Thinking back to my 5th grade science class, I remember Mr. Winkler teaching my classmates and me about sampling. The question on the unit test was, “It’s Thursday and you just realized you forgot to do your homework which is due tomorrow! The assignment is to find out, by grade, which season is the students’ favorite. What do you do?” The right answer: “There is not enough time to survey all students in the school. As there are three classrooms in each grade, visit one room in each grade level and survey them as a sample set of what the entire grade’s preference is.” The notion left an impression on me – in fact, I’m still moved by it nearly 40 years later!
This notion of sampling came to mind recently when I had the chance to sit down with entrepreneur and author, Jennifer Turliuk, about her book, How to Figure Out What to Do with Your Life (Next), which offers an easy to follow, step-by-step framework for maximizing career satisfaction and long-range fulfillment. Like my story from 1982, Jennifer described to me a conversation she had several years ago with Stanford professor, John Krumboltz, an international career expert, who suggested that Jennifer sample different career experiences to discover which one(s) she was really interested in pursuing.
This notion of sampling, or “prototyping” as Jennifer calls it, allows one to engage in the lowest-commitment manner to test a variety of options. Like the concept popularized by Eric Ries in his book, The Lean Startup, “minimum viable product” or “MVP,” Jennifer suggests a “minimum viable commitment” in a try-before-you-buy sort of way that helps the job seeker to determine if the opportunity is worth pursuing. For Jennifer, this was critical. She engaged in a series of one-to-five-day job shadowing experiences with a number of companies whereby she shadowed various associates in each firm to get a sense for a day-in-the-life of that individual. In an article she wrote on the topic she said, “I’m so happy that I took the time to prototype my different career options – and am grateful for the fact that it was nearly free to do so.
Jennifer describes her mission as helping people to be more than they currently are. Her advice for those interested in giving prototyping a try:
- Reach Out and Engage in Informational Interviews. Most people are surprisingly approachable and willing to talk about their career journeys. Take some time to learn about them, their companies, and their industries. If you can’t spend a lot of time job shadowing, spend a few hours over a set period of time interviewing several people about their career experiences.
- Job Shadow.
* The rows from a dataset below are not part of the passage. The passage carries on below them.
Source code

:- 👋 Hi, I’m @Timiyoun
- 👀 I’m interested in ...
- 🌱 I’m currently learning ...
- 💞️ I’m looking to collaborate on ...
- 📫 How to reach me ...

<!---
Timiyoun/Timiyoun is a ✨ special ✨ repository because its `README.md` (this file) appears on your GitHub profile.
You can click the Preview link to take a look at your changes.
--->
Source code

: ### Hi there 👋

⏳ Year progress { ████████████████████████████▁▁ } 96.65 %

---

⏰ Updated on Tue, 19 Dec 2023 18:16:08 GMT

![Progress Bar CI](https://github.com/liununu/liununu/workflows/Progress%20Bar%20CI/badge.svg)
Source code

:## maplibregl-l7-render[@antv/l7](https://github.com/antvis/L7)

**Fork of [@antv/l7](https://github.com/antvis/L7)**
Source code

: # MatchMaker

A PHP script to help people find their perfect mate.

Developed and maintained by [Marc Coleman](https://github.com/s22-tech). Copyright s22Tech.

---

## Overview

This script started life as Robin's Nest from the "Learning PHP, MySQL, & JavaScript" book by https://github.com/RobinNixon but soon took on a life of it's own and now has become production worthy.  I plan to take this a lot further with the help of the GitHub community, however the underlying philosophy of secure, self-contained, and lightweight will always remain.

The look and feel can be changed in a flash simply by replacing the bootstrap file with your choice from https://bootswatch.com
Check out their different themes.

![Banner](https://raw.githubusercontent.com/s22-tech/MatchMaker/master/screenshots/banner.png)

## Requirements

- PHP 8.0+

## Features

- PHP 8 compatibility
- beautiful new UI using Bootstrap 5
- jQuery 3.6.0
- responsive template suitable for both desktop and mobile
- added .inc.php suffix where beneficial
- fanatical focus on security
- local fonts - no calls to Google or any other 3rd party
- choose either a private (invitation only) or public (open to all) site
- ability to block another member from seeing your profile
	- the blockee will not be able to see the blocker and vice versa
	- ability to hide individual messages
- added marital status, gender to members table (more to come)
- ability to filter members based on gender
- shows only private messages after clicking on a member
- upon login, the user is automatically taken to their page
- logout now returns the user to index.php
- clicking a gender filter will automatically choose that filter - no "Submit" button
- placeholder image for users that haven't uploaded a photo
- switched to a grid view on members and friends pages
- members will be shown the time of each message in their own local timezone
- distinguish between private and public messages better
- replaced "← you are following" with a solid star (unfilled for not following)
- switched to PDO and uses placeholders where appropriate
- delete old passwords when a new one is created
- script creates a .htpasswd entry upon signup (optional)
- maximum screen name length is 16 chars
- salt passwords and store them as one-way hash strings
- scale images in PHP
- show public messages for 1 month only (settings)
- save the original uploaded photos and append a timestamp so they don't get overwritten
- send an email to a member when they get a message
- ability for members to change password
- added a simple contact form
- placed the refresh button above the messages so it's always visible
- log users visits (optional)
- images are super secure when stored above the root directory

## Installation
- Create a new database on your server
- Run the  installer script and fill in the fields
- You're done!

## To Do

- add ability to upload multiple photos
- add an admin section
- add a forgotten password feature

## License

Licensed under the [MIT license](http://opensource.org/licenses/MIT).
If you can swing it, ask people who you admire in jobs and/or companies that seem interesting to you if you can spend an hour, an afternoon, a day, or a week with them simply learning about what they do for a living. Don’t just observe; roll up your sleeves! Offer to help out where/when you can.
Chances are that by connecting with a few people and following this actionable roadmap for figuring out what you love, you will land in a career that brings boundless satisfaction and fulfillment.